Working on one such ward, we often had patients who had come in after a flare up of their conditions and subsequently admitted to the short stay unit. One such group of patients were those who suffered from sickle cell disease, a young demographic, who were trying to live their lives the best way they knew how. Somehow these patients had been labelled as problem patients, so much so that as soon as you walked through the door on your way to handover, you would be briefed on how many had been admitted or were on their way to the unit. One particular patient, got double the warnings and lookout calls from management. All this was because of pain management , what the doctors and nurses thought was best for the patients( little or no opiods) and what the patients rightly so argued was not working for them( lack of opiods or hostility towards them when opiods are requested). The scene as usual was set, the nurses and doctors caring for these patients already on the defensive and on the lookout, tensions palpable waiting for the so called problem patients. The patients on the other hand are also on the defensive and know that they have to fight again to get the pain relief and care that they deserved. This was a constant, ongoing scenario and we were more often than not so caught up in the battle of wits that we forgot to see the patient, the person behind the label. Yes we doled out care and medicines as prescribed, ticked the required boxes, freed up beds as fast as they were needed, often under very stressful and pressurised conditions not to mention short staffed. Care became automated, assembly line like.

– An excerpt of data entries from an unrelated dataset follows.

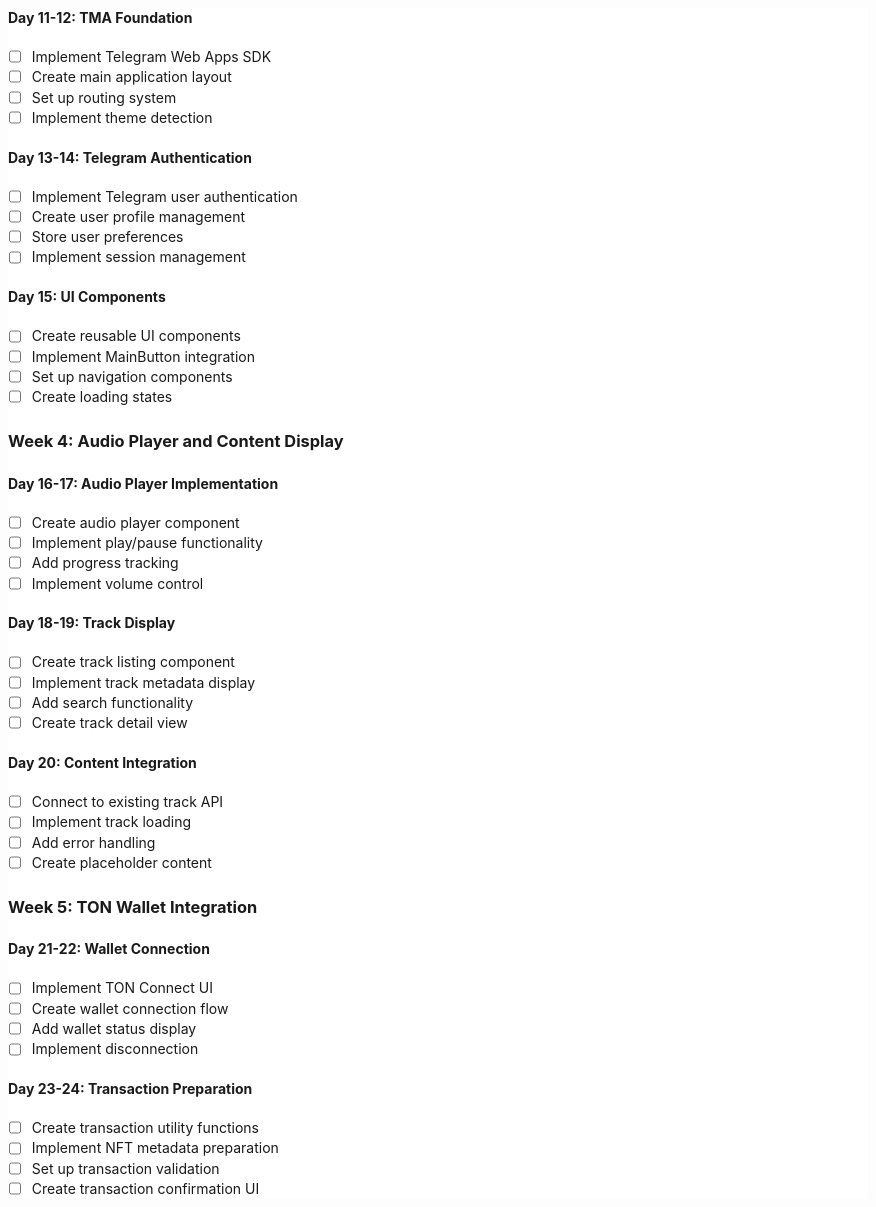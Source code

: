 #### Day 11-12: TMA Foundation
- [ ] Implement Telegram Web Apps SDK
- [ ] Create main application layout
- [ ] Set up routing system
- [ ] Implement theme detection

#### Day 13-14: Telegram Authentication
- [ ] Implement Telegram user authentication
- [ ] Create user profile management
- [ ] Store user preferences
- [ ] Implement session management

#### Day 15: UI Components
- [ ] Create reusable UI components
- [ ] Implement MainButton integration
- [ ] Set up navigation components
- [ ] Create loading states

### Week 4: Audio Player and Content Display

#### Day 16-17: Audio Player Implementation
- [ ] Create audio player component
- [ ] Implement play/pause functionality
- [ ] Add progress tracking
- [ ] Implement volume control

#### Day 18-19: Track Display
- [ ] Create track listing component
- [ ] Implement track metadata display
- [ ] Add search functionality
- [ ] Create track detail view

#### Day 20: Content Integration
- [ ] Connect to existing track API
- [ ] Implement track loading
- [ ] Add error handling
- [ ] Create placeholder content

### Week 5: TON Wallet Integration

#### Day 21-22: Wallet Connection
- [ ] Implement TON Connect UI
- [ ] Create wallet connection flow
- [ ] Add wallet status display
- [ ] Implement disconnection

#### Day 23-24: Transaction Preparation
- [ ] Create transaction utility functions
- [ ] Implement NFT metadata preparation
- [ ] Set up transaction validation
- [ ] Create transaction confirmation UI
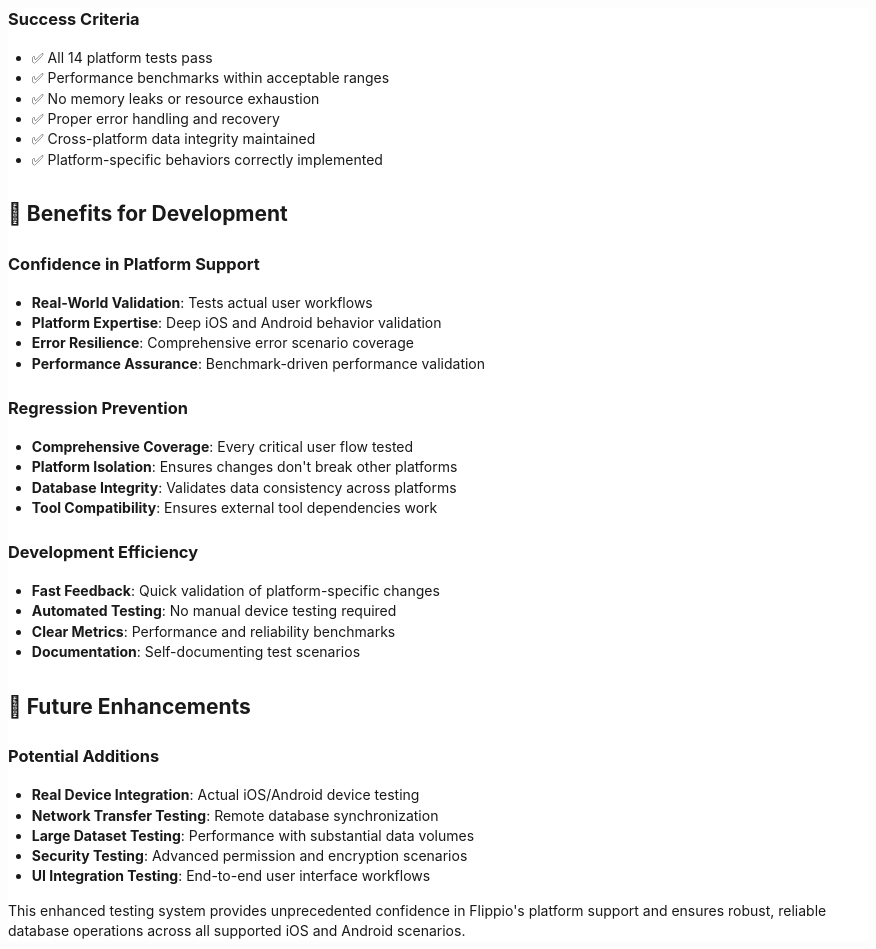 ### **Success Criteria**
- ✅ All 14 platform tests pass
- ✅ Performance benchmarks within acceptable ranges
- ✅ No memory leaks or resource exhaustion
- ✅ Proper error handling and recovery
- ✅ Cross-platform data integrity maintained
- ✅ Platform-specific behaviors correctly implemented

## 🎯 Benefits for Development

### **Confidence in Platform Support**
- **Real-World Validation**: Tests actual user workflows
- **Platform Expertise**: Deep iOS and Android behavior validation
- **Error Resilience**: Comprehensive error scenario coverage
- **Performance Assurance**: Benchmark-driven performance validation

### **Regression Prevention**
- **Comprehensive Coverage**: Every critical user flow tested
- **Platform Isolation**: Ensures changes don't break other platforms
- **Database Integrity**: Validates data consistency across platforms
- **Tool Compatibility**: Ensures external tool dependencies work

### **Development Efficiency**
- **Fast Feedback**: Quick validation of platform-specific changes
- **Automated Testing**: No manual device testing required
- **Clear Metrics**: Performance and reliability benchmarks
- **Documentation**: Self-documenting test scenarios

## 🔮 Future Enhancements

### **Potential Additions**
- **Real Device Integration**: Actual iOS/Android device testing
- **Network Transfer Testing**: Remote database synchronization
- **Large Dataset Testing**: Performance with substantial data volumes
- **Security Testing**: Advanced permission and encryption scenarios
- **UI Integration Testing**: End-to-end user interface workflows

This enhanced testing system provides unprecedented confidence in Flippio's platform support and ensures robust, reliable database operations across all supported iOS and Android scenarios.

Several studies have now shown that there is a great racial bias in pain assessment and management when it comes to black patients. Black patients, like these sickle cell patients are systematically under-treated for pain, especially when it comes to getting an opiod prescription. This was compounded by the fact that almost all speciality wards had been axed and closed across NHS trusts, where they would have received specialised care from a team that understood their disease process. Instead they were sent into a system that although provided care, it was care that was conditional and didn't meet their needs at best and was combatative at worst.

Years later, working within a specialist clinic, I had the chance to interact with one of the patients who had been labelled as doubly problematic when I was on the wards, from management to staff on the ground. The difference this time was that the management I worked under were aware and against the bad reputation this particular patient had been given all over the hospital and always made a point of mentioning the fact that, the patient was a young person, who was living their life despite their long term condition and the many complications( medically and socially) that came with it. In other words he made sure we saw the person behind the condition and focused on the person. He re-framed the equation from ‘problem patient’ to a person dealing with a ‘problem condition’. This re-framing made a whole world of difference. You saw the young person who throughout their life has had to live and learn to cope with their disease. They have had to advocate and mostly fight to get heard and get the care they deserve. Often they have been dismissed and inorder to prove their case have had to question and record each and every aspect of their care in the midst of being labelled ‘probelematic’. They were just trying to survive, live and not to be consumed nor defined by their illness, colour of their skin or their socio-economic status.

The system is not perfect, no system ever is but we can strive to make it fair. If we are aware of our own and others preconceived notions and challenge them instead of buying into them because it is easier and or helps us fit in, be part of the gang then we are one step closer to creating a fairer system, if not an almost perfect one.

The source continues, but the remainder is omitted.